Definition: The class $ S$ of rapidly decreasing functions on $ \mathbb{R}$, or Schwartz functions, is the set of the smooth functions $ f : \mathbb{R} \to \mathbb{R}$ which satisfy the following condition for all $ m, n \in \mathbb{N}$:

$ \displaystyle |x|^n \left | \frac{d^m}{dx^m} f(x) \right | \to 0$ as $ x \to \pm \infty$

Recall, if forgotten, that smooth simply means infinitely differentiable. While we won’t get into the nitty gritty of proving the following facts (they’re quite analytic, and this author is an algebraist), we will state the important properties of $ S$.

First and foremost, $ S$ is a vector space which satisfies our criteria for being “good for Fourier transforms.” Another way of saying this is that the Fourier transform is a linear isomorphism on $ S$. Second, $ S$ includes all smooth functions with compact support; that is, it includes all functions which are nonzero except on a closed and bounded set. Moreover, $ S$ includes all Gaussian curves. Third, all functions in $ S$ are uniformly continuous. And finally, $ S \subset L^p$ for all $ p \geq 1$.

In other words, things are as nice as we could ever hope for them to be, with respect to taking Fourier transforms.  Things converge, transforms are defined, and things just work.

But of course, the real meat of the discussion comes when we analyze generalized functions on $ S$. When the class is specifically $ S$, these generalized functions are called tempered distributions. As we have already seen, the Dirac delta “function” is a tempered distribution. And with this new framework, we can start to compute the Fourier transforms of functions we couldn’t previously. For instance, the Fourier transform of the Dirac delta is the constant 1 function:

$ \displaystyle \mathscr{F}\delta(\varphi) = \delta(\mathscr{F}\varphi) = \mathscr{F}\varphi(0)$

But $ \mathscr{F}\varphi(0)$ is classically computable, and it’s just $ \int_{-\infty}^{\infty}\varphi(x)dx$, which is another way to say $ 1(\varphi)$, where 1 is understood to be the tempered distribution induced by the constant 1 function. We just showed that $ \mathscr{F}\delta(\varphi) = 1(\varphi)$ for all $ \varphi \in S$. In other words, $ \mathscr{F}\delta = 1$.

This has the nice interpretation that being infinitely concentrated in the time domain (as is the delta) corresponds to being infinitely spread out in the frequency domain. Similarly, being spread out infinitely in the time domain is equivalent to being concentrated at a single point in the frequency domain, as the reader will have no trouble proving that $ \mathscr{F}1 = -\delta$. The eager reader will go ahead and find the Fourier transforms of the complex exponential $ e^{2\pi iax}$ and $ \cos(2 \pi i ax), \sin(2 \pi i ax)$.

Operations on Tempered Distributions

Now that we have tempered distributions, it makes sense to start investigating the various operations we can perform on them.

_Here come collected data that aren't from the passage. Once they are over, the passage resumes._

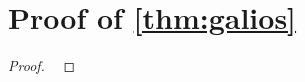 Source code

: \section{Proof of \autoref{thm:galios}}\label{sec:galois}

\galois

\begin{proof}
    \pf\
    \prove{}
\end{proof}
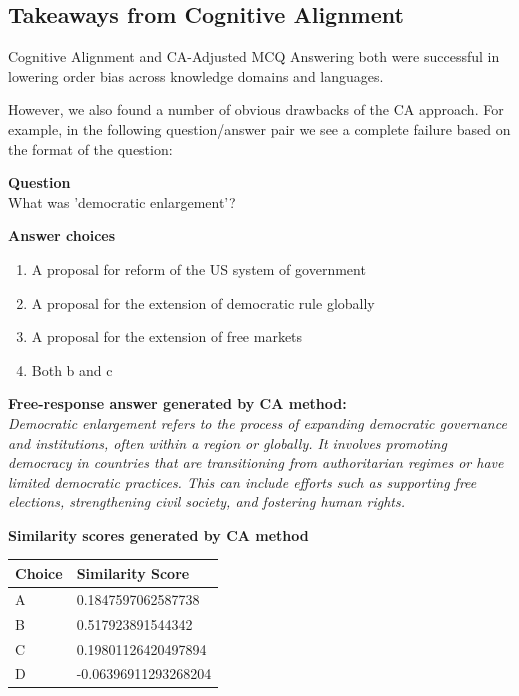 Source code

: \subsection{Takeaways from Cognitive Alignment} %
\label{sec:takeaways}

Cognitive Alignment and CA-Adjusted MCQ Answering both were successful in lowering order bias across knowledge domains and languages.

However, we also found a number of obvious drawbacks of the CA approach. For example, in the following question/answer pair we see a complete failure based on the format of the question:

\noindent\textbf{Question} \\
What was 'democratic enlargement'?

\vspace{0.5em}

\noindent\textbf{Answer choices}
\begin{enumerate}[label=\Alph*., itemsep=0pt, topsep=0pt]
    \item A proposal for reform of the US system of government
    \item A proposal for the extension of democratic rule globally
    \item A proposal for the extension of free markets
    \item Both b and c
\end{enumerate}


\vspace{0.5em}

\noindent\textbf{Free-response answer generated by CA method:} \\
\textit{Democratic enlargement refers to the process of expanding democratic governance and institutions, often within a region or globally. It involves promoting democracy in countries that are transitioning from authoritarian regimes or have limited democratic practices. This can include efforts such as supporting free elections, strengthening civil society, and fostering human rights.}

\vspace{0.5em}

\noindent\textbf{Similarity scores generated by CA method}

\begin{center}
\begin{tabular}{@{}ll@{}}
\toprule
\textbf{Choice} & \textbf{Similarity Score} \\
\midrule
A & 0.1847597062587738 \\
B & 0.517923891544342 \\
C & 0.19801126420497894 \\
D & -0.06396911293268204 \\
\bottomrule
\end{tabular}
\end{center}


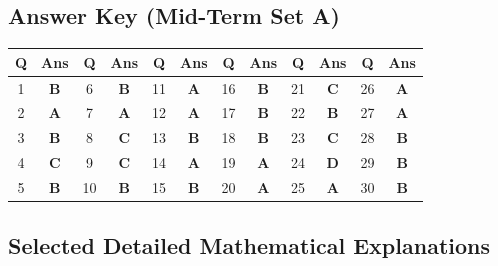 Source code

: \subsection*{Answer Key (Mid-Term Set A)}

\begin{center}
\begin{tabular}{|c|c||c|c||c|c||c|c||c|c||c|c|}
\hline
\textbf{Q} & \textbf{Ans} & \textbf{Q} & \textbf{Ans} & \textbf{Q} & \textbf{Ans} & \textbf{Q} & \textbf{Ans} & \textbf{Q} & \textbf{Ans} & \textbf{Q} & \textbf{Ans} \\
\hline
1 & \textbf{B} & 6 & \textbf{B} & 11 & \textbf{A} & 16 & \textbf{B} & 21 & \textbf{C} & 26 & \textbf{A} \\
2 & \textbf{A} & 7 & \textbf{A} & 12 & \textbf{A} & 17 & \textbf{B} & 22 & \textbf{B} & 27 & \textbf{A} \\
3 & \textbf{B} & 8 & \textbf{C} & 13 & \textbf{B} & 18 & \textbf{B} & 23 & \textbf{C} & 28 & \textbf{B} \\
4 & \textbf{C} & 9 & \textbf{C} & 14 & \textbf{A} & 19 & \textbf{A} & 24 & \textbf{D} & 29 & \textbf{B} \\
5 & \textbf{B} & 10 & \textbf{B} & 15 & \textbf{B} & 20 & \textbf{A} & 25 & \textbf{A} & 30 & \textbf{B} \\
\hline
\end{tabular}
\end{center}

\vspace{3mm}
\subsection*{Selected Detailed Mathematical Explanations}

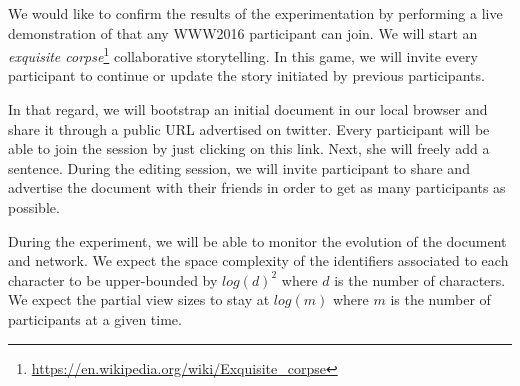 We would like to confirm the results of the experimentation by performing a live
demonstration of \CRATE that any WWW2016 participant can join. We will start an
\emph{exquisite
  corpse}\footnote{\url{https://en.wikipedia.org/wiki/Exquisite_corpse}}
collaborative storytelling. In this game, we will invite every participant to
continue or update the story initiated by previous participants.

In that regard, we will bootstrap an initial document in our local browser and
share it through a public URL advertised on twitter. Every participant will be
able to join the session by just clicking on this link. Next, she will freely
add a sentence. During the editing session, we will invite participant to share
and advertise the document with their friends in order to get as many
participants as possible.

During the experiment, we will be able to monitor the evolution of the document
and network. We expect the space complexity of the identifiers associated to
each character to be upper-bounded by $log(d)^2$ where $d$ is the number of
characters. We expect the partial view sizes to stay at $log(m)$ where $m$ is
the number of participants at a given time.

As we just saw, the Fourier transform is one of them, but it is useful to have a couple of others.

We should note that even some basic operations aren’t defined for generalized functions. For instance, with regular functions $ f,g$, we could compute the product $ fg$. This is not defined for all generalized functions. In fact, since the space of generalized functions is a vector space, the only kinds of operations we can apply are linear ones. The Fourier transform counts as one, and so does addition and multiplication by a constant. Multiplication is not a linear operation.

On the other hand, if one restricts to tempered distributions, one can compute the product of a tempered distribution with a function in $ S$. The derivation of the definition follows the same philosophy that it did for the definition of the Fourier transform, and the computation is quite trivial. In fact, we get something slightly more general:

Definition: Given a function $ f$ such that $ f\varphi \in S$ for all $ \varphi \in S$ and a tempered distribution $ T$, we define $ fT$ by $ fT(\varphi) = T(f\varphi)$.

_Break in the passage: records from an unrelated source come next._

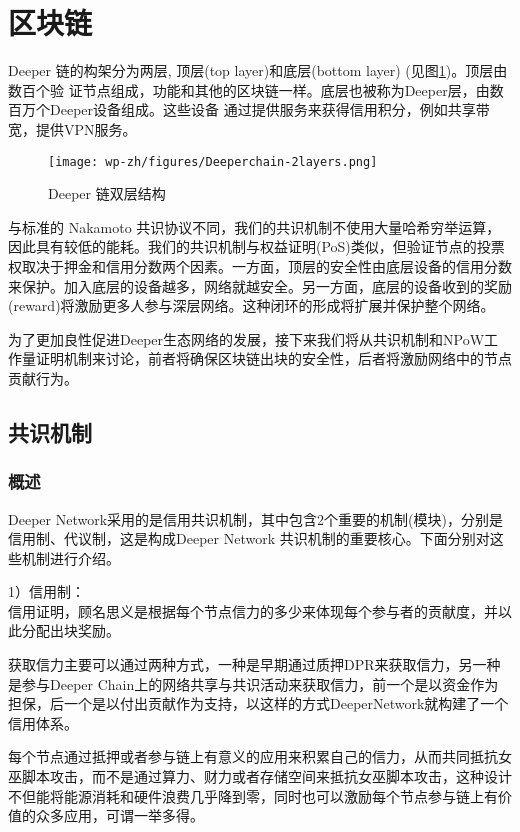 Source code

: \documentclass[a4paper]{article}
\begin{document}
\newpage
\section{区块链}
Deeper 链的构架分为两层, 顶层(top layer)和底层(bottom layer) (见图\ref{fig:2-layers})。顶层由数百个验
证节点组成，功能和其他的区块链一样。底层也被称为Deeper层，由数百万个Deeper设备组成。这些设备 通过提供服务来获得信用积分，例如共享带宽，提供VPN服务。

\begin{figure}[hhhh]
\centering
\texttt{[image: wp-zh/figures/Deeperchain-2layers.png]}
\caption{Deeper 链双层结构}
\label{fig:2-layers}
\end{figure}

与标准的 Nakamoto 共识协议不同，我们的共识机制不使用大量哈希穷举运算，因此具有较低的能耗。我们的共识机制与权益证明(PoS)类似，但验证节点的投票权取决于押金和信用分数两个因素。一方面，顶层的安全性由底层设备的信用分数来保护。加入底层的设备越多，网络就越安全。另一方面，底层的设备收到的奖励(reward)将激励更多人参与深层网络。这种闭环的形成将扩展并保护整个网络。

为了更加良性促进Deeper生态网络的发展，接下来我们将从共识机制和NPoW工作量证明机制来讨论，前者将确保区块链出块的安全性，后者将激励网络中的节点贡献行为。

\subsection{共识机制}
\subsubsection{概述}
Deeper Network采用的是信用共识机制，其中包含2个重要的机制(模块)，分别是信用制、代议制，这是构成Deeper Network 共识机制的重要核心。下面分别对这些机制进行介绍。

1）信用制：\\
信用证明，顾名思义是根据每个节点信力的多少来体现每个参与者的贡献度，并以此分配出块奖励。

获取信力主要可以通过两种方式，一种是早期通过质押DPR来获取信力，另一种是参与Deeper Chain上的网络共享与共识活动来获取信力，前一个是以资金作为担保，后一个是以付出贡献作为支持，以这样的方式DeeperNetwork就构建了一个信用体系。

每个节点通过抵押或者参与链上有意义的应用来积累自己的信力，从而共同抵抗女巫脚本攻击，而不是通过算力、财力或者存储空间来抵抗女巫脚本攻击，这种设计不但能将能源消耗和硬件浪费几乎降到零，同时也可以激励每个节点参与链上有价值的众多应用，可谓一举多得。
\end{document}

Continuing with the same derivation philosophy, we can define the derivative of a tempered distribution $ T$:

Definition: The derivative of a tempered distribution $ T$, denoted $ T’$, is defined by $ T'(\varphi) = -T(\varphi’)$.

A special case of this occurs when $ T$ is the delta function; we have $ f\delta = f(0)\delta$ as tempered distributions. Moreover, from this definition it is easy to reprove the classical identities $ \mathscr{F}T’ = (2\pi is)\mathscr{F}T$, and $ (\mathscr{F}T)’ = \mathscr{F}(-2\pi it T)$.

Finally, while the convolution of two tempered distributions is also undefined in general, some additional hypotheses allow it to work (see here), and then we can regain the theorem that $ \mathscr{F}(f * T) = (\mathscr{F}f)(\mathscr{F}T)$. Again, a special case of this is the delta function: $ f * \delta =f$ as tempered distributions.

This menagerie of properties all works toward reclaiming the theorems we proved about the classical Fourier transform. For the purpose of this blog, we will henceforth blur the distinction between the classical theory and this more complicated (and correct) theory of Fourier transforms. It’s a lame cop out, we admit, but it allows us to focus on the less pedantic aspects of the theory and applications. This stuff took decades to iron out, and for good reason!

So next time we will continue with discrete Fourier transforms and multidimensional Fourier transforms. Until then!

The Fourier Transform — A Primer

In our last primer we saw the Fourier series, which flushed out the notion that a periodic function can be represented as an infinite series of sines and cosines. While this is fine and dandy, and quite a powerful tool, it does not suffice for the real world. In the real world, very little is truly periodic, especially since human measurements can only record a finite period of time. Even things we wish to explore on this blog are hardly periodic (for instance, image analysis). To compensate, we’ll develop the Fourier transform, which can be thought of as a limiting case of the Fourier series.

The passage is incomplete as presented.